- **ACTIVITY**
Copy out, from the data below, each line in which the word "interface" occurs.
(Beginning of SOURCE MATERIAL)
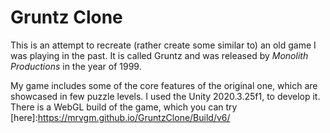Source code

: # Gruntz Clone

This is an attempt to recreate (rather create some similar to) an old game I was playing in the past. It is called Gruntz and was released by *Monolith Productions* in the year of 1999.

My game includes some of the core features of the original one, which are showcased in few puzzle levels. I used the Unity 2020.3.25f1, to develop it. There is a WebGL build of the game, which you can try [here]:https://mrvgm.github.io/GruntzClone/Build/v6/
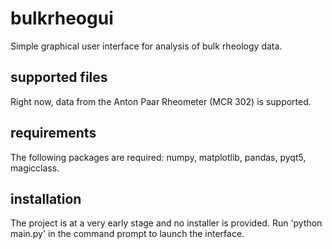 # bulkrheogui
 Simple graphical user interface for analysis of bulk rheology data.
 
 ## supported files 
 Right now, data from the Anton Paar Rheometer (MCR 302) is supported. 

## requirements 
The following packages are required: numpy, matplotlib, pandas, pyqt5, magicclass.

## installation
The project is at a very early stage and no installer is provided. Run 'python main.py' in the command prompt to launch the interface.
(End of SOURCE MATERIAL)
- **TASK RESULT**
 Simple graphical user interface for analysis of bulk rheology data.
The project is at a very early stage and no installer is provided. Run 'python main.py' in the command prompt to launch the interface.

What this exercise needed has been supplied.